North Asia?! Tough survival? Imagination? So there! For the most part.
Far North by Marcel Theroux
This book isn't bad by any means. In fact, I'd call it a pretty good parable about what might happen with climate control, even if that notion wasn't quite as drilled into the story as I would have liked. Most people know I've got this weird thing about the Far North/cold tundra areas/Russia and Alaska/the northern lights so this book grasped me solely for that reason, with the climate change aspect a much-enthused bonus. It's similar to The Road by Cormac McCarthy which I have never read but am familiar with, so maybe you can draw your own opinions there?

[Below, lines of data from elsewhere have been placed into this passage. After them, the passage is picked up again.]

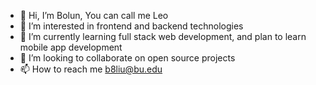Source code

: - 👋 Hi, I’m Bolun, You can call me Leo
- 👀 I’m interested in frontend and backend technologies
- 🌱 I’m currently learning full stack web development, and plan to learn mobile app development
- 💞️ I’m looking to collaborate on open source projects
- 📫 How to reach me b8liu@bu.edu

<!---
bl-liu6/bl-liu6 is a ✨ special ✨ repository because its `README.md` (this file) appears on your GitHub profile.
You can click the Preview link to take a look at your changes.
--->
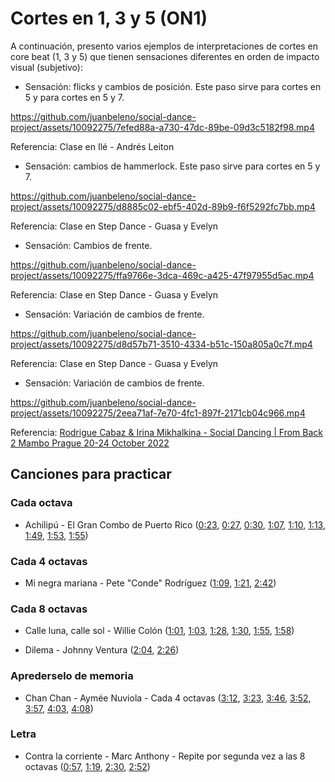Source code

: # Cortes en 1, 3 y 5 (ON1)

A continuación, presento varios ejemplos de interpretaciones de cortes en core beat (1, 3 y 5) que tienen sensaciones diferentes en orden de impacto visual (subjetivo):

- Sensación: flicks y cambios de posición. Este paso sirve para cortes en 5 y para cortes en 5 y 7.

https://github.com/juanbeleno/social-dance-project/assets/10092275/7efed88a-a730-47dc-89be-09d3c5182f98.mp4

Referencia: Clase en Ilé - Andrés Leiton


- Sensación: cambios de hammerlock. Este paso sirve para cortes en 5 y 7.

https://github.com/juanbeleno/social-dance-project/assets/10092275/d8885c02-ebf5-402d-89b9-f6f5292fc7bb.mp4

Referencia: Clase en Step Dance - Guasa y Evelyn


- Sensación: Cambios de frente.

https://github.com/juanbeleno/social-dance-project/assets/10092275/ffa9766e-3dca-469c-a425-47f97955d5ac.mp4

Referencia: Clase en Step Dance - Guasa y Evelyn


- Sensación: Variación de cambios de frente.

https://github.com/juanbeleno/social-dance-project/assets/10092275/d8d57b71-3510-4334-b51c-150a805a0c7f.mp4

Referencia: Clase en Step Dance - Guasa y Evelyn


- Sensación: Variación de cambios de frente.

https://github.com/juanbeleno/social-dance-project/assets/10092275/2eea71af-7e70-4fc1-897f-2171cb04c966.mp4

Referencia: [Rodrigue Cabaz & Irina Mikhalkina - Social Dancing | From Back 2 Mambo Prague 20-24 October 2022](https://youtu.be/EwDtcsb-KAc?si=Qf_gPrCOuIK7PycS&t=11)


## Canciones para practicar

### Cada octava

- Achilipú - El Gran Combo de Puerto Rico ([0:23](https://youtu.be/87LR5r8WYX4?si=e3ZEPjkJXvHsUs6w&t=23), [0:27](https://youtu.be/87LR5r8WYX4?si=IGFl6QPNpXhQG6kx&t=27), [0:30](https://youtu.be/87LR5r8WYX4?si=7mNa5o23vnmRbZ0-&t=30), [1:07](https://youtu.be/87LR5r8WYX4?si=t9SmHVJSDqoO7HUH&t=67), [1:10](https://youtu.be/87LR5r8WYX4?si=OY_NYDprLOSuPRny&t=70), [1:13](https://youtu.be/87LR5r8WYX4?si=RVkAjxc_HMm7pDHT&t=73), [1:49](https://youtu.be/87LR5r8WYX4?si=LlIBPk3gQkpXrFer&t=109), [1:53](https://youtu.be/87LR5r8WYX4?si=2ORvfAANBBym6E4s&t=113), [1:55](https://youtu.be/87LR5r8WYX4?si=6Suh8SvlS4wfP1Cc&t=115))

### Cada 4 octavas

- Mi negra mariana - Pete "Conde" Rodríguez ([1:09](https://youtu.be/RKf2AYtLvc8?si=yWRVn-qbit2-E2Zo&t=69), [1:21](https://youtu.be/RKf2AYtLvc8?si=m0wS6xRe1Lqi6CWb&t=81), [2:42](https://youtu.be/RKf2AYtLvc8?si=6xx67lwkCiucc0Vr&t=162))

### Cada 8 octavas
- Calle luna, calle sol - Willie Colón ([1:01](https://youtu.be/Phy-i5oPJJ0?si=xV6FWymJdDzL2Cc7&t=61), [1:03](https://youtu.be/Phy-i5oPJJ0?si=HVx7cr909SjjW8dX&t=63), [1:28](https://youtu.be/Phy-i5oPJJ0?si=kvrgzBdXK5u42H_-&t=88), [1:30](https://youtu.be/Phy-i5oPJJ0?si=OsLIpFXr0Rc7gemM&t=90), [1:55](https://youtu.be/Phy-i5oPJJ0?si=Bp2L5RutPE3vLfbr&t=115), [1:58](https://youtu.be/Phy-i5oPJJ0?si=rSVd9H-4t7Uqvu0V&t=118))

- Dilema - Johnny Ventura ([2:04](https://youtu.be/vYNHgJ7Udcw?si=59vNDTJli-sxXMjJ&t=124), [2:26](https://youtu.be/vYNHgJ7Udcw?si=t4OoIqe14_sIfElE&t=146))

### Aprederselo de memoria

- Chan Chan - Aymée Nuviola - Cada 4 octavas ([3:12](https://youtu.be/uJwotH7-9lQ?si=5sy3SRPAZSjg64Se&t=192), [3:23](https://youtu.be/uJwotH7-9lQ?si=5oKC4_zzk_wbCFNj&t=203), [3:46](https://youtu.be/uJwotH7-9lQ?si=5Jh4sYNmCLeWuJC7&t=226), [3:52](https://youtu.be/uJwotH7-9lQ?si=1MGEMNpjvHRCtqoR&t=232), [3:57](https://youtu.be/uJwotH7-9lQ?si=N-C0dbyhlyTYr8SI&t=237), [4:03](https://youtu.be/uJwotH7-9lQ?si=G5CEa_-hzAZmeqpT&t=243), [4:08](https://youtu.be/uJwotH7-9lQ?si=d2fQPpW-IxXPtlHk&t=248))

### Letra

- Contra la corriente - Marc Anthony - Repite por segunda vez a las 8 octavas ([0:57](https://youtu.be/421JK0r1KKk?si=jKsa3O83kOL2dhAl&t=57), [1:19](https://youtu.be/421JK0r1KKk?si=TXIaU9dfe2nI8ig8&t=79), [2:30](https://youtu.be/421JK0r1KKk?si=QMbuSOaqEqnor36g&t=150), [2:52](https://youtu.be/421JK0r1KKk?si=kxMRSS5M2UuHRS5l&t=172))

I read it in a day and it was pretty engaging. The story features an okay narrator, a tough talking, grizzly female (a shocker) narrator named Makepeace who lives alone (due to famine and drought) in this little town, believing she's all that's left, until she spots a plane and tracks it. She gets caught up along the way and has to suffer for it, going into this Chernobyl-esque town and then meeting an old enemy, and then returns. I'd say the book falls a little short on development as a whole, which is the only thing that really kept it from being an earth-shattering, end-of-days tale. The characters aren't so developed; you stick with Makepeace because she's tough and she's tramping through Asia no matter what, but you aren't that engaged with her. The plot isn't so developed; you get the loose threads and you have a story, but there isn't enough emotional drive to what's happened in the world so make it wholly engaging. And that's because the climate change issues aren't developed enough. Could've been a real winner but falls a little short.